Je viens de terminer une année sabbatique à l’Université Mohammed VI Polytechnique (UM6P) à Benguérir. En effet, je suis professeur à Polytechnique Montréal et tous les 7 ans, nous avons le choix de passer une année n’importe où dans le monde, dans une université, une industrie… afin de s’inspirer, de réfléchir, de créer de nouveaux liens, d’apprendre de nouvelles théories, technologies et de les réintroduire dans notre université au bénéfice de nos propres étudiants et chercheurs… Il est temps d’en dresser un bref bilan.

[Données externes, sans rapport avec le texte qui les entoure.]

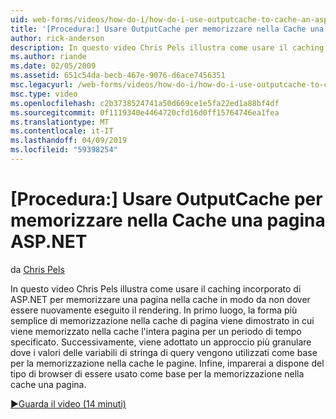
 ```yaml
---
uid: web-forms/videos/how-do-i/how-do-i-use-outputcache-to-cache-an-aspnet-page
title: '[Procedura:] Usare OutputCache per memorizzare nella Cache una pagina ASP.NET | Microsoft Docs'
author: rick-anderson
description: In questo video Chris Pels illustra come usare il caching incorporato di ASP.NET per memorizzare una pagina nella cache in modo da non dover essere nuovamente eseguito il rendering. Prima di tutto la...
ms.author: riande
ms.date: 02/05/2009
ms.assetid: 651c54da-becb-467e-9076-d6ace7456351
msc.legacyurl: /web-forms/videos/how-do-i/how-do-i-use-outputcache-to-cache-an-aspnet-page
msc.type: video
ms.openlocfilehash: c2b3738524741a50d669ce1e5fa22ed1a88bf4df
ms.sourcegitcommit: 0f1119340e4464720cfd16d0ff15764746ea1fea
ms.translationtype: MT
ms.contentlocale: it-IT
ms.lasthandoff: 04/09/2019
ms.locfileid: "59398254"
---
```

# <a name="how-do-i-use-outputcache-to-cache-an-aspnet-page"></a>[Procedura:] Usare OutputCache per memorizzare nella Cache una pagina ASP.NET

da [Chris Pels](https://twitter.com/chrispels)

In questo video Chris Pels illustra come usare il caching incorporato di ASP.NET per memorizzare una pagina nella cache in modo da non dover essere nuovamente eseguito il rendering. In primo luogo, la forma più semplice di memorizzazione nella cache di pagina viene dimostrato in cui viene memorizzato nella cache l'intera pagina per un periodo di tempo specificato. Successivamente, viene adottato un approccio più granulare dove i valori delle variabili di stringa di query vengono utilizzati come base per la memorizzazione nella cache le pagine. Infine, imparerai a dispone del tipo di browser di essere usato come base per la memorizzazione nella cache una pagina.

[&#9654;Guarda il video (14 minuti)](https://channel9.msdn.com/Blogs/ASP-NET-Site-Videos/how-do-i-use-outputcache-to-cache-an-aspnet-page)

D’abord, c’est très difficile de s’arracher de son nid, de son confort pour commencer une «nouvelle vie» sans sa petite famille alors qu’on menait une vie tranquille et douillette. Ça prend du courage, de l’humilité et un brin de folie, car il faut tout rebâtir: un nouveau milieu, de nouveaux amis, de nouvelles procédures, de nouveaux repères… Mais au bout du compte, c’est une aventure extraordinaire, sur tous les plans. J’ai appris tellement, partagé tellement… j’ai vécu à mille à l’heure. Je suis une sorte de «born again» avec un vécu. Un nouveau-né prêt à rebâtir l’impossible avec de nouvelles approches, de nouveaux outils, de nouveaux moyens, de nouveaux collaborateurs…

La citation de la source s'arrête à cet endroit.